[WHAT YOU ARE ASKED TO DO]
Extract only the lines running from the top of the entries to the line that holds "- Fix incorrect". Include that line and omit the pictures.

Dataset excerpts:

============================================================

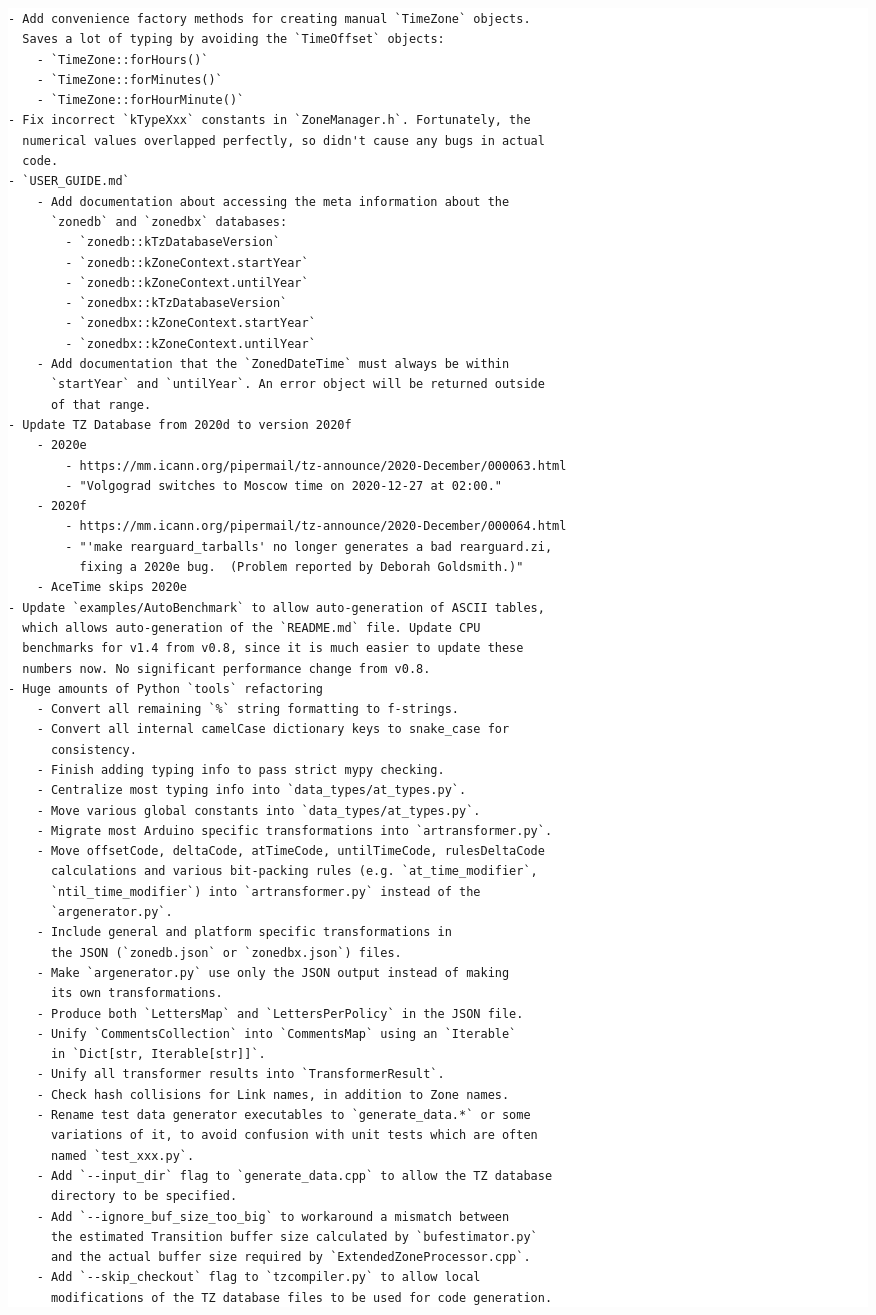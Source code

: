     - Add convenience factory methods for creating manual `TimeZone` objects.
      Saves a lot of typing by avoiding the `TimeOffset` objects:
        - `TimeZone::forHours()`
        - `TimeZone::forMinutes()`
        - `TimeZone::forHourMinute()`
    - Fix incorrect `kTypeXxx` constants in `ZoneManager.h`. Fortunately, the
      numerical values overlapped perfectly, so didn't cause any bugs in actual
      code.
    - `USER_GUIDE.md`
        - Add documentation about accessing the meta information about the
          `zonedb` and `zonedbx` databases:
            - `zonedb::kTzDatabaseVersion`
            - `zonedb::kZoneContext.startYear`
            - `zonedb::kZoneContext.untilYear`
            - `zonedbx::kTzDatabaseVersion`
            - `zonedbx::kZoneContext.startYear`
            - `zonedbx::kZoneContext.untilYear`
        - Add documentation that the `ZonedDateTime` must always be within
          `startYear` and `untilYear`. An error object will be returned outside
          of that range.
    - Update TZ Database from 2020d to version 2020f
        - 2020e
            - https://mm.icann.org/pipermail/tz-announce/2020-December/000063.html
            - "Volgograd switches to Moscow time on 2020-12-27 at 02:00."
        - 2020f
            - https://mm.icann.org/pipermail/tz-announce/2020-December/000064.html
            - "'make rearguard_tarballs' no longer generates a bad rearguard.zi,
              fixing a 2020e bug.  (Problem reported by Deborah Goldsmith.)"
        - AceTime skips 2020e
    - Update `examples/AutoBenchmark` to allow auto-generation of ASCII tables,
      which allows auto-generation of the `README.md` file. Update CPU
      benchmarks for v1.4 from v0.8, since it is much easier to update these
      numbers now. No significant performance change from v0.8.
    - Huge amounts of Python `tools` refactoring
        - Convert all remaining `%` string formatting to f-strings.
        - Convert all internal camelCase dictionary keys to snake_case for
          consistency.
        - Finish adding typing info to pass strict mypy checking.
        - Centralize most typing info into `data_types/at_types.py`.
        - Move various global constants into `data_types/at_types.py`.
        - Migrate most Arduino specific transformations into `artransformer.py`.
        - Move offsetCode, deltaCode, atTimeCode, untilTimeCode, rulesDeltaCode
          calculations and various bit-packing rules (e.g. `at_time_modifier`,
          `ntil_time_modifier`) into `artransformer.py` instead of the
          `argenerator.py`.
        - Include general and platform specific transformations in
          the JSON (`zonedb.json` or `zonedbx.json`) files.
        - Make `argenerator.py` use only the JSON output instead of making
          its own transformations.
        - Produce both `LettersMap` and `LettersPerPolicy` in the JSON file.
        - Unify `CommentsCollection` into `CommentsMap` using an `Iterable`
          in `Dict[str, Iterable[str]]`.
        - Unify all transformer results into `TransformerResult`.
        - Check hash collisions for Link names, in addition to Zone names.
        - Rename test data generator executables to `generate_data.*` or some
          variations of it, to avoid confusion with unit tests which are often
          named `test_xxx.py`.
        - Add `--input_dir` flag to `generate_data.cpp` to allow the TZ database
          directory to be specified.
        - Add `--ignore_buf_size_too_big` to workaround a mismatch between
          the estimated Transition buffer size calculated by `bufestimator.py`
          and the actual buffer size required by `ExtendedZoneProcessor.cpp`.
        - Add `--skip_checkout` flag to `tzcompiler.py` to allow local
          modifications of the TZ database files to be used for code generation.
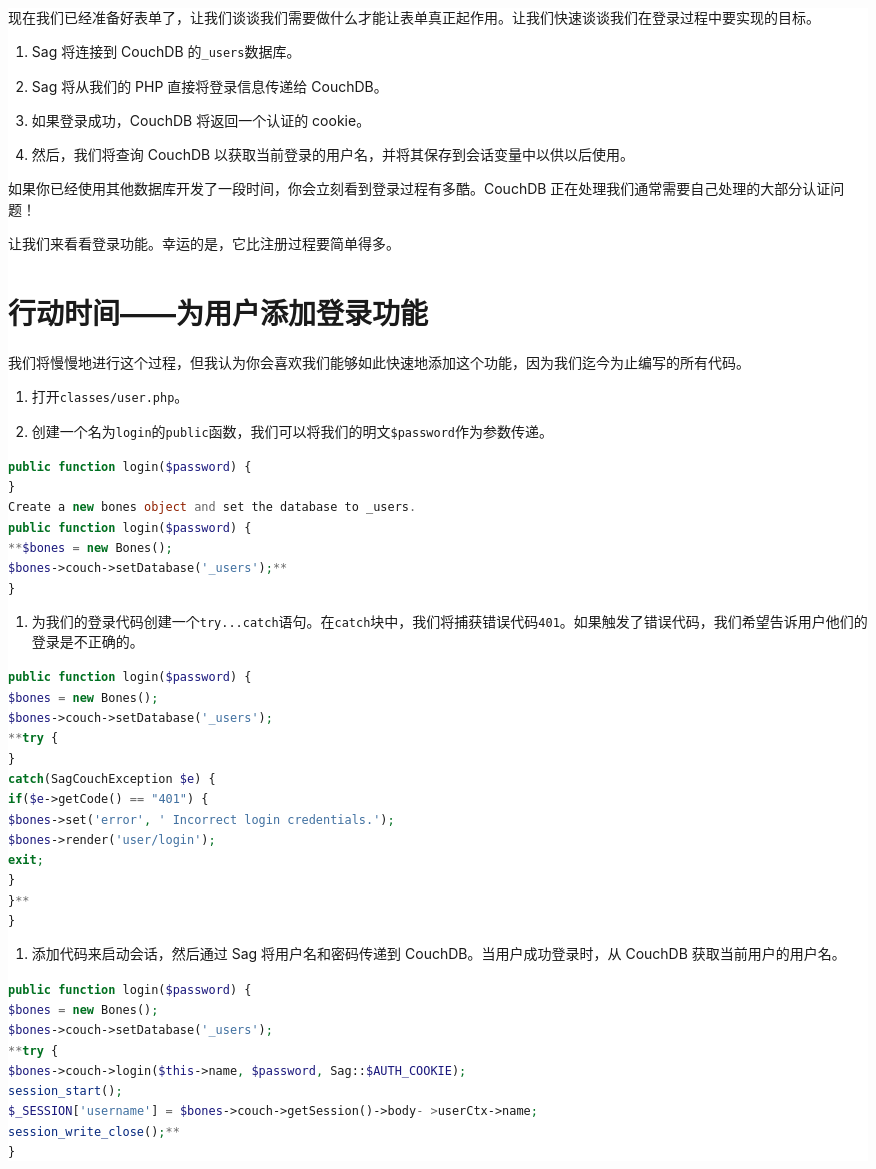 现在我们已经准备好表单了，让我们谈谈我们需要做什么才能让表单真正起作用。让我们快速谈谈我们在登录过程中要实现的目标。

1.  Sag 将连接到 CouchDB 的`_users`数据库。

1.  Sag 将从我们的 PHP 直接将登录信息传递给 CouchDB。

1.  如果登录成功，CouchDB 将返回一个认证的 cookie。

1.  然后，我们将查询 CouchDB 以获取当前登录的用户名，并将其保存到会话变量中以供以后使用。

如果你已经使用其他数据库开发了一段时间，你会立刻看到登录过程有多酷。CouchDB 正在处理我们通常需要自己处理的大部分认证问题！

让我们来看看登录功能。幸运的是，它比注册过程要简单得多。

# 行动时间——为用户添加登录功能

我们将慢慢地进行这个过程，但我认为你会喜欢我们能够如此快速地添加这个功能，因为我们迄今为止编写的所有代码。

1.  打开`classes/user.php`。

1.  创建一个名为`login`的`public`函数，我们可以将我们的明文`$password`作为参数传递。

```php
public function login($password) {
}
Create a new bones object and set the database to _users.
public function login($password) {
**$bones = new Bones();
$bones->couch->setDatabase('_users');** 
}

```

1.  为我们的登录代码创建一个`try...catch`语句。在`catch`块中，我们将捕获错误代码`401`。如果触发了错误代码，我们希望告诉用户他们的登录是不正确的。

```php
public function login($password) {
$bones = new Bones();
$bones->couch->setDatabase('_users');
**try {
}
catch(SagCouchException $e) {
if($e->getCode() == "401") {
$bones->set('error', ' Incorrect login credentials.');
$bones->render('user/login');
exit;
}
}** 
}

```

1.  添加代码来启动会话，然后通过 Sag 将用户名和密码传递到 CouchDB。当用户成功登录时，从 CouchDB 获取当前用户的用户名。

```php
public function login($password) {
$bones = new Bones();
$bones->couch->setDatabase('_users');
**try {
$bones->couch->login($this->name, $password, Sag::$AUTH_COOKIE);
session_start();
$_SESSION['username'] = $bones->couch->getSession()->body- >userCtx->name;
session_write_close();** 
}

```
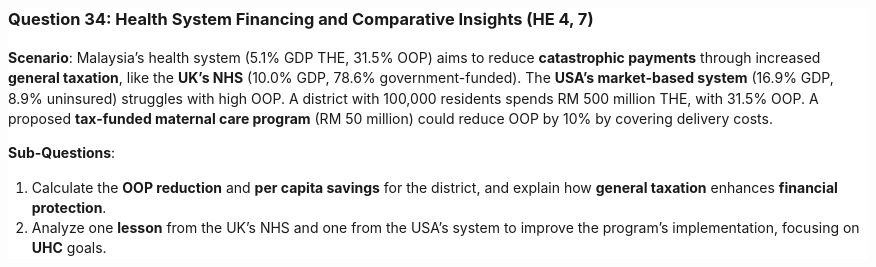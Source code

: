 ### Question 34: Health System Financing and Comparative Insights (HE 4, 7)
**Scenario**: Malaysia’s health system (5.1% GDP THE, 31.5% OOP) aims to reduce **catastrophic payments** through increased **general taxation**, like the **UK’s NHS** (10.0% GDP, 78.6% government-funded). The **USA’s market-based system** (16.9% GDP, 8.9% uninsured) struggles with high OOP. A district with 100,000 residents spends RM 500 million THE, with 31.5% OOP. A proposed **tax-funded maternal care program** (RM 50 million) could reduce OOP by 10% by covering delivery costs.

**Sub-Questions**:
1. Calculate the **OOP reduction** and **per capita savings** for the district, and explain how **general taxation** enhances **financial protection**.
2. Analyze one **lesson** from the UK’s NHS and one from the USA’s system to improve the program’s implementation, focusing on **UHC** goals.
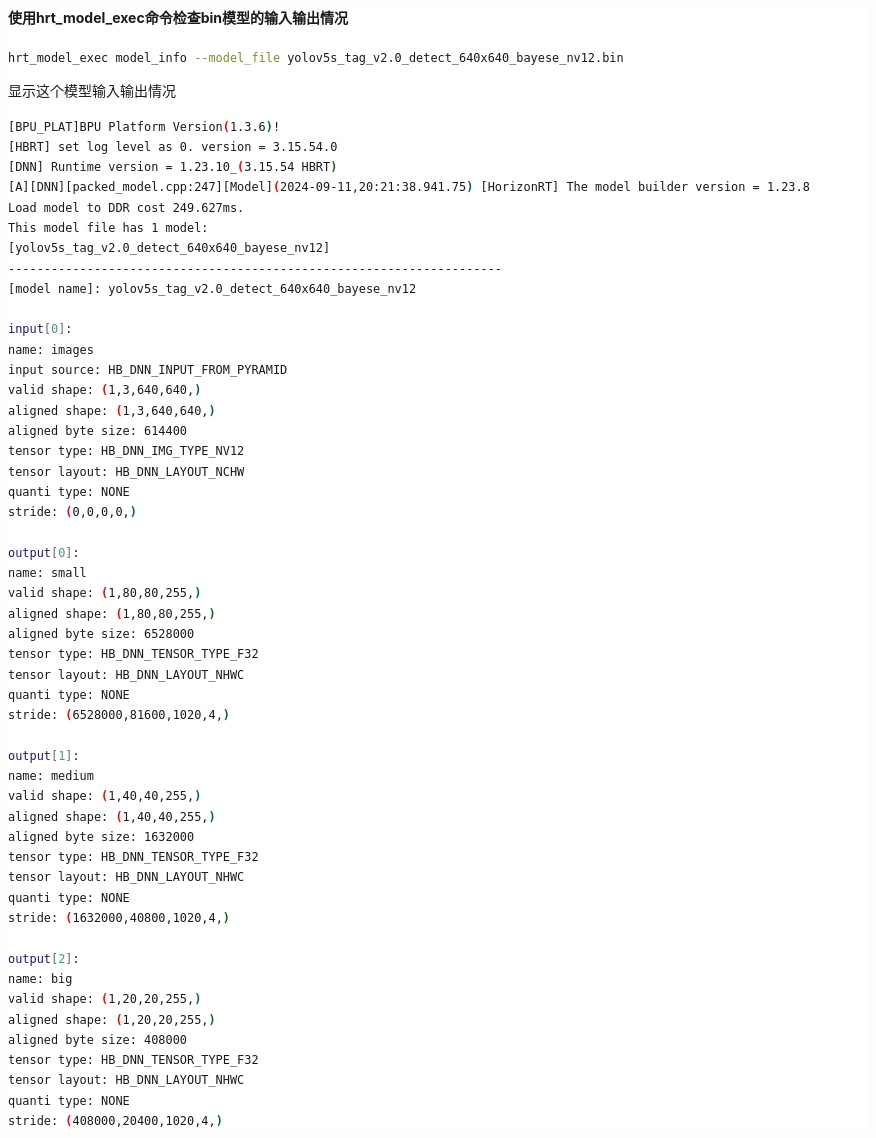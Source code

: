 #### 使用hrt_model_exec命令检查bin模型的输入输出情况
```bash
hrt_model_exec model_info --model_file yolov5s_tag_v2.0_detect_640x640_bayese_nv12.bin
```

显示这个模型输入输出情况
```bash
[BPU_PLAT]BPU Platform Version(1.3.6)!
[HBRT] set log level as 0. version = 3.15.54.0
[DNN] Runtime version = 1.23.10_(3.15.54 HBRT)
[A][DNN][packed_model.cpp:247][Model](2024-09-11,20:21:38.941.75) [HorizonRT] The model builder version = 1.23.8
Load model to DDR cost 249.627ms.
This model file has 1 model:
[yolov5s_tag_v2.0_detect_640x640_bayese_nv12]
---------------------------------------------------------------------
[model name]: yolov5s_tag_v2.0_detect_640x640_bayese_nv12

input[0]: 
name: images
input source: HB_DNN_INPUT_FROM_PYRAMID
valid shape: (1,3,640,640,)
aligned shape: (1,3,640,640,)
aligned byte size: 614400
tensor type: HB_DNN_IMG_TYPE_NV12
tensor layout: HB_DNN_LAYOUT_NCHW
quanti type: NONE
stride: (0,0,0,0,)

output[0]: 
name: small
valid shape: (1,80,80,255,)
aligned shape: (1,80,80,255,)
aligned byte size: 6528000
tensor type: HB_DNN_TENSOR_TYPE_F32
tensor layout: HB_DNN_LAYOUT_NHWC
quanti type: NONE
stride: (6528000,81600,1020,4,)

output[1]: 
name: medium
valid shape: (1,40,40,255,)
aligned shape: (1,40,40,255,)
aligned byte size: 1632000
tensor type: HB_DNN_TENSOR_TYPE_F32
tensor layout: HB_DNN_LAYOUT_NHWC
quanti type: NONE
stride: (1632000,40800,1020,4,)

output[2]: 
name: big
valid shape: (1,20,20,255,)
aligned shape: (1,20,20,255,)
aligned byte size: 408000
tensor type: HB_DNN_TENSOR_TYPE_F32
tensor layout: HB_DNN_LAYOUT_NHWC
quanti type: NONE
stride: (408000,20400,1020,4,)
```


[model name]: yolov5n_tag_v7.0_detect_640x640_bayese_nv12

============================================================

[RESULT BELOW]
Source code

:     - Add convenience factory methods for creating manual `TimeZone` objects.
      Saves a lot of typing by avoiding the `TimeOffset` objects:
        - `TimeZone::forHours()`
        - `TimeZone::forMinutes()`
        - `TimeZone::forHourMinute()`
    - Fix incorrect `kTypeXxx` constants in `ZoneManager.h`. Fortunately, the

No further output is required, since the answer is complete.